_ACTION ITEM_.
Review the listing and copy each line that holds the word "flour".

_THE RECORDS_.

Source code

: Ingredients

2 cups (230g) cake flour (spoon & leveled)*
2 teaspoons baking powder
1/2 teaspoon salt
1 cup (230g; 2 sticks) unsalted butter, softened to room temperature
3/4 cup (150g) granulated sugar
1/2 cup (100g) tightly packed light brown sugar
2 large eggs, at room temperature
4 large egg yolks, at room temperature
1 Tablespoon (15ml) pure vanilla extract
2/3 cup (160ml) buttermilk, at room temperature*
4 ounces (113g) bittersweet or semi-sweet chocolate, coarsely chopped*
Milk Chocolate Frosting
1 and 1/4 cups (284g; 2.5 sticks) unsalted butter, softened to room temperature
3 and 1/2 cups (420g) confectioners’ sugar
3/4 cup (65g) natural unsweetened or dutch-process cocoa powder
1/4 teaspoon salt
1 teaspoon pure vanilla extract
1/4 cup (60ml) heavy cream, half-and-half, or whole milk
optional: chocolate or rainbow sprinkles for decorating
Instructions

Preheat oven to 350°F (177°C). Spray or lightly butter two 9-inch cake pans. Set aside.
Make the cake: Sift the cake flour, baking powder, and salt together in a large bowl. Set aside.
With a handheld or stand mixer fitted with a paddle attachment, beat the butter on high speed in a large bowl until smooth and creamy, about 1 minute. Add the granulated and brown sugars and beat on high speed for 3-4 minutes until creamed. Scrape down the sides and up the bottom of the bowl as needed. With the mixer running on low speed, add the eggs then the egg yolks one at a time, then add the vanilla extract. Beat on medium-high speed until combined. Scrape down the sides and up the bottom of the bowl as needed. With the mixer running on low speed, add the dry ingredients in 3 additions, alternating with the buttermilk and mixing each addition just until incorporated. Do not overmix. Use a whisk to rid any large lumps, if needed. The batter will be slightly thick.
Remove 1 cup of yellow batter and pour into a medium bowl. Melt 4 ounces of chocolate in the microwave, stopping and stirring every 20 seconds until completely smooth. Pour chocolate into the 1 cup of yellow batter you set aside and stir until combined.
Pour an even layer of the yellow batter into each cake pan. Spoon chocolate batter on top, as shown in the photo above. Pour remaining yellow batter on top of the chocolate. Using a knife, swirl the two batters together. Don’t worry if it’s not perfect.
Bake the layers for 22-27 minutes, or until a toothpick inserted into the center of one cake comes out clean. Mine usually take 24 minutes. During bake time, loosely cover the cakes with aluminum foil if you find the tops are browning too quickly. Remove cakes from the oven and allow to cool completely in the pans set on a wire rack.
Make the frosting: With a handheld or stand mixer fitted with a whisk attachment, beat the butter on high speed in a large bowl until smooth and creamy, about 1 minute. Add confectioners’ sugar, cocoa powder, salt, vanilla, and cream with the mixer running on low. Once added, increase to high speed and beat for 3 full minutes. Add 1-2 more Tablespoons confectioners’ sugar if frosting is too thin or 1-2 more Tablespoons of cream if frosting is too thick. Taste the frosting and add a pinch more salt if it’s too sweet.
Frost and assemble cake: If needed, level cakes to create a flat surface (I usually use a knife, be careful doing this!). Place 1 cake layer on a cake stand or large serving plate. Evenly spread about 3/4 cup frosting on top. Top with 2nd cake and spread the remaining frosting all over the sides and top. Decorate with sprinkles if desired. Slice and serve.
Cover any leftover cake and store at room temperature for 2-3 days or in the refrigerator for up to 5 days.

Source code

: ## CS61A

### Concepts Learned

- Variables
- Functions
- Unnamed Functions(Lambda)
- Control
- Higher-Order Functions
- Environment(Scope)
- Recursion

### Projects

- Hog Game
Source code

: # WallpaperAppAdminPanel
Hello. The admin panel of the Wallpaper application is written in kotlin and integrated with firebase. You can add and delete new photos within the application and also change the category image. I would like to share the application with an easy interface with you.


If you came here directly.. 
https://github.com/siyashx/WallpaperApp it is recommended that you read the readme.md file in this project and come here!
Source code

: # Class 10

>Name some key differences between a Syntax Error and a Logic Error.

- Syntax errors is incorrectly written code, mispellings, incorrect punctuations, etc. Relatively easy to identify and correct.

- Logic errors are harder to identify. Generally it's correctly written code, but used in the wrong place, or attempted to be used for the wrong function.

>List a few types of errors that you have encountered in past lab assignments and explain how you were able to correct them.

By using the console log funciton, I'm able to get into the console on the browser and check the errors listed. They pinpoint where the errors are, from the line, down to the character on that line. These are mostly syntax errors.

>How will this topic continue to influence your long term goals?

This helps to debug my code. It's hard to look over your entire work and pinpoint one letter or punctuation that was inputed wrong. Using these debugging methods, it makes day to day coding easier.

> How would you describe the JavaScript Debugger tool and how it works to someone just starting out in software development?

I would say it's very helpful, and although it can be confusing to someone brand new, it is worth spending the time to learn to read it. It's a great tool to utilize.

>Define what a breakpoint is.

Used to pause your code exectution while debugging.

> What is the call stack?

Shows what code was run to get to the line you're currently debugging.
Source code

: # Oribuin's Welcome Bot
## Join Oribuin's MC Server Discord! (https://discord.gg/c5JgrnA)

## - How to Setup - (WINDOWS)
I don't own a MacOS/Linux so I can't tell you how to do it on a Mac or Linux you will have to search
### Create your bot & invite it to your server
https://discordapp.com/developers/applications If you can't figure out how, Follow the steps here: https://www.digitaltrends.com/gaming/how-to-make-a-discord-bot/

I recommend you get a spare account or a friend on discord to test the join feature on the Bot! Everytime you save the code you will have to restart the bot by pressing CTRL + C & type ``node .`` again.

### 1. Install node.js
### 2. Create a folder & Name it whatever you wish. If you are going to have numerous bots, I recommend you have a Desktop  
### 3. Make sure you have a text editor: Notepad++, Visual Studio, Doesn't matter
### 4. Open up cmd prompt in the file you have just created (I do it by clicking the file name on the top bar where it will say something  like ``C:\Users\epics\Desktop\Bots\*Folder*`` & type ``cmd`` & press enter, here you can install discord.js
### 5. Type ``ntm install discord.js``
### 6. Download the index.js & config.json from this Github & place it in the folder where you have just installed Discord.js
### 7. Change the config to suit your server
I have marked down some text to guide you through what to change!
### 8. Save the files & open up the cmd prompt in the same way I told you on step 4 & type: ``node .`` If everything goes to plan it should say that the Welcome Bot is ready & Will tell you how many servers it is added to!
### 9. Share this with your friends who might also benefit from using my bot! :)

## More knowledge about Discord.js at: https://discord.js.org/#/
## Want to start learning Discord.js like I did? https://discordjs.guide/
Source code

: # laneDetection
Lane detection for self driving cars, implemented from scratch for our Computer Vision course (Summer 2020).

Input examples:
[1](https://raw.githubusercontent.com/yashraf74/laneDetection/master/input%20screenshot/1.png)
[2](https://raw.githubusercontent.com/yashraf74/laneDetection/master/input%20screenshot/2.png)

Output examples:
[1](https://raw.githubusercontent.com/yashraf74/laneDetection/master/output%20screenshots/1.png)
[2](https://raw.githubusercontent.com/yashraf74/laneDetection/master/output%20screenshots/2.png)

_RESULT OF THE TASK_.
2 cups (230g) cake flour (spoon & leveled)*
Make the cake: Sift the cake flour, baking powder, and salt together in a large bowl. Set aside.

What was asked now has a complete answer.